→ **Prompt**
Transcribe the entries below exactly from their first line through the line containing "any other university.", and let no picture into the copy.

++++++

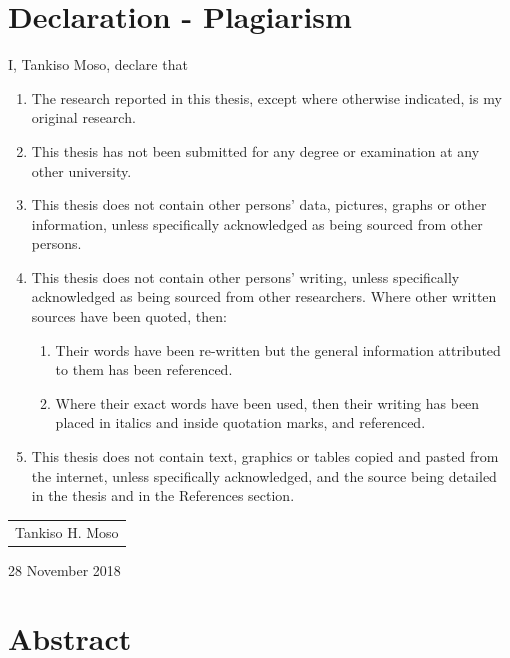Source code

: \documentclass[12pt,a4paper]{report}
\begin{document}
\section*{Declaration - Plagiarism}


I, Tankiso Moso, declare that\\

\begin{enumerate}
	\item The research reported in this thesis, except where otherwise indicated, is my original research.
	\item This thesis has not been submitted for any degree or examination at any other university.
	\item This thesis does not contain other persons’ data, pictures, graphs or other information, unless specifically acknowledged as being sourced from other persons.
	\item This thesis does not contain other persons' writing, unless specifically acknowledged as being sourced from other researchers.  Where other written sources have been quoted, then:
\begin{enumerate}
	\item Their words have been re-written but the general information attributed to them has been referenced.
	\item Where their exact words have been used, then their writing has been placed in italics and inside quotation marks, and referenced.
\end{enumerate}
		
	\item This thesis does not contain text, graphics or tables copied and pasted from the internet, unless specifically acknowledged, and the source being detailed in the thesis and in the References section.
\end{enumerate}
\vspace{0.5cm}
	
\begin{table}[h]
\begin{tabular}{c}
\hline
Tankiso H. Moso\\
\end{tabular}
\end{table}	
28 November 2018 %
					
\newpage
\section*{Abstract}
\end{document}
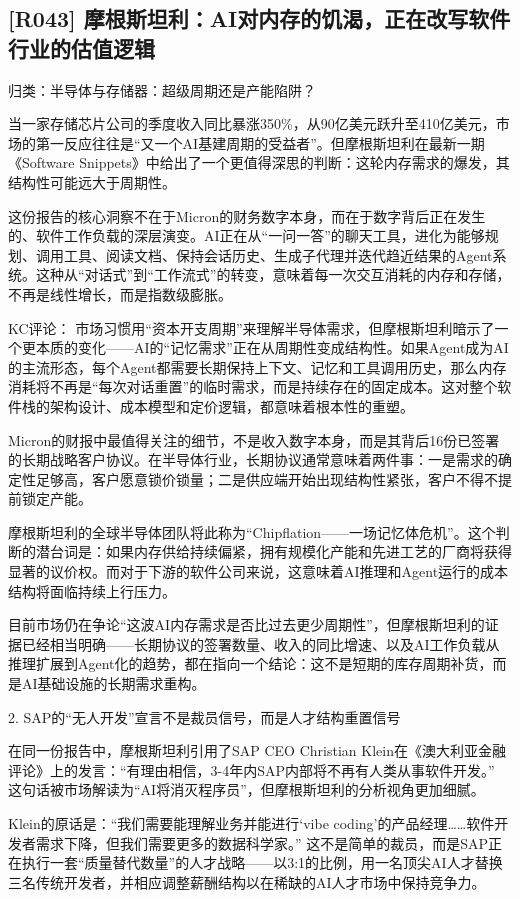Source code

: \documentclass[11pt]{ctexart}
\begin{document}
\subsection{[R043] 摩根斯坦利：AI对内存的饥渴，正在改写软件行业的估值逻辑}
{\small\color{refgray}归类：半导体与存储器：超级周期还是产能陷阱？}

当一家存储芯片公司的季度收入同比暴涨350\%，从90亿美元跃升至410亿美元，市场的第一反应往往是“又一个AI基建周期的受益者”。但摩根斯坦利在最新一期《Software Snippets》中给出了一个更值得深思的判断：这轮内存需求的爆发，其结构性可能远大于周期性。

这份报告的核心洞察不在于Micron的财务数字本身，而在于数字背后正在发生的、软件工作负载的深层演变。AI正在从“一问一答”的聊天工具，进化为能够规划、调用工具、阅读文档、保持会话历史、生成子代理并迭代趋近结果的Agent系统。这种从“对话式”到“工作流式”的转变，意味着每一次交互消耗的内存和存储，不再是线性增长，而是指数级膨胀。

KC评论： 市场习惯用“资本开支周期”来理解半导体需求，但摩根斯坦利暗示了一个更本质的变化——AI的“记忆需求”正在从周期性变成结构性。如果Agent成为AI的主流形态，每个Agent都需要长期保持上下文、记忆和工具调用历史，那么内存消耗将不再是“每次对话重置”的临时需求，而是持续存在的固定成本。这对整个软件栈的架构设计、成本模型和定价逻辑，都意味着根本性的重塑。

Micron的财报中最值得关注的细节，不是收入数字本身，而是其背后16份已签署的长期战略客户协议。在半导体行业，长期协议通常意味着两件事：一是需求的确定性足够高，客户愿意锁价锁量；二是供应端开始出现结构性紧张，客户不得不提前锁定产能。

摩根斯坦利的全球半导体团队将此称为“Chipflation——一场记忆体危机”。这个判断的潜台词是：如果内存供给持续偏紧，拥有规模化产能和先进工艺的厂商将获得显著的议价权。而对于下游的软件公司来说，这意味着AI推理和Agent运行的成本结构将面临持续上行压力。

目前市场仍在争论“这波AI内存需求是否比过去更少周期性”，但摩根斯坦利的证据已经相当明确——长期协议的签署数量、收入的同比增速、以及AI工作负载从推理扩展到Agent化的趋势，都在指向一个结论：这不是短期的库存周期补货，而是AI基础设施的长期需求重构。

2. SAP的“无人开发”宣言不是裁员信号，而是人才结构重置信号

在同一份报告中，摩根斯坦利引用了SAP CEO Christian Klein在《澳大利亚金融评论》上的发言：“有理由相信，3-4年内SAP内部将不再有人类从事软件开发。” 这句话被市场解读为“AI将消灭程序员”，但摩根斯坦利的分析视角更加细腻。

Klein的原话是：“我们需要能理解业务并能进行‘vibe coding’的产品经理……软件开发者需求下降，但我们需要更多的数据科学家。” 这不是简单的裁员，而是SAP正在执行一套“质量替代数量”的人才战略——以3:1的比例，用一名顶尖AI人才替换三名传统开发者，并相应调整薪酬结构以在稀缺的AI人才市场中保持竞争力。
\end{document}
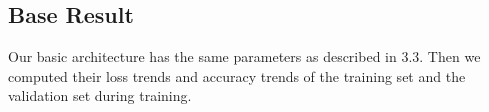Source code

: \documentclass{article}
\begin{document}





\subsection{Base Result}

Our basic architecture has the same parameters as described in 3.3. Then we computed their loss trends and accuracy trends of the training set and the validation set during training.
\end{document}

++++++

→ **Output**
Source code

: \documentclass[12pt,a4paper]{report}
\begin{document}
\section*{Declaration - Plagiarism}


I, Tankiso Moso, declare that\\

\begin{enumerate}
	\item The research reported in this thesis, except where otherwise indicated, is my original research.
	\item This thesis has not been submitted for any degree or examination at any other university.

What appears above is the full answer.